[Start of section]
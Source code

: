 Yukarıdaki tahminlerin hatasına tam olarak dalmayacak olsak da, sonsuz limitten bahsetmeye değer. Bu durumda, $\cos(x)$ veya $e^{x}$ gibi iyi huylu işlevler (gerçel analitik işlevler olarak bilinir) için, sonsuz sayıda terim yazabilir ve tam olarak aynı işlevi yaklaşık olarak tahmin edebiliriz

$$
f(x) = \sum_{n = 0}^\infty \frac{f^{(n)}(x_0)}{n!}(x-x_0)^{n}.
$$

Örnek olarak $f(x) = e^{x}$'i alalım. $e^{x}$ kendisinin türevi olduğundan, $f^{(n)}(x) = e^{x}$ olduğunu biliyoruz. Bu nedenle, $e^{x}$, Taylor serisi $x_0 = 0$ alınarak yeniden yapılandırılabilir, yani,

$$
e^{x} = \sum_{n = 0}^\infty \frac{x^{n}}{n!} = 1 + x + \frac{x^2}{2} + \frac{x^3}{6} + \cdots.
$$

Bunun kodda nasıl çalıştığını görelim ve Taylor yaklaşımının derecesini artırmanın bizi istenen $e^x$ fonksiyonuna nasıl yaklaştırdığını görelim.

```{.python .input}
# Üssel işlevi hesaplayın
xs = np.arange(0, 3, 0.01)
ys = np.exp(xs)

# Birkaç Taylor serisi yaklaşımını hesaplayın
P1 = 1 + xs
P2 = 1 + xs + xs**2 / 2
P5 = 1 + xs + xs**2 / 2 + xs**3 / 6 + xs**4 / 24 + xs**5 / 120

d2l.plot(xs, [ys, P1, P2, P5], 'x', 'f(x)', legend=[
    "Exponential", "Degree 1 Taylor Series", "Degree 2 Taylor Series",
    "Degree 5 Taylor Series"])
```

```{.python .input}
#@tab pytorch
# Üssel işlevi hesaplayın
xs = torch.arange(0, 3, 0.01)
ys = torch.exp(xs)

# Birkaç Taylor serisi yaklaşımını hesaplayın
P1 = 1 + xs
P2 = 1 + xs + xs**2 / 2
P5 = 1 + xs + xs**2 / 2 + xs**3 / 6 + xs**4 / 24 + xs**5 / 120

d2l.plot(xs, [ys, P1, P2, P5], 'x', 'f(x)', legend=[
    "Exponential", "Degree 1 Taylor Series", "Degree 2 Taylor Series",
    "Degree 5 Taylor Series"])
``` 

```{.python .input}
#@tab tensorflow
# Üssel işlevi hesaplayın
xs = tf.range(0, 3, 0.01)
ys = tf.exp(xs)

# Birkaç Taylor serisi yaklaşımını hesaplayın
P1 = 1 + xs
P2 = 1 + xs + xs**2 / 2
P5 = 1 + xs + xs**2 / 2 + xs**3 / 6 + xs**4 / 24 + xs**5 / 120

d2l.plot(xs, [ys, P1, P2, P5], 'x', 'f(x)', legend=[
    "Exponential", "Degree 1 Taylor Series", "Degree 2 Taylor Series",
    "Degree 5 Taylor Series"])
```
[End of section]
*Exercise requirements*: Return every line above in which the string "infty" occurs.

*Answer below*:
f(x) = \sum_{n = 0}^\infty \frac{f^{(n)}(x_0)}{n!}(x-x_0)^{n}.
e^{x} = \sum_{n = 0}^\infty \frac{x^{n}}{n!} = 1 + x + \frac{x^2}{2} + \frac{x^3}{6} + \cdots.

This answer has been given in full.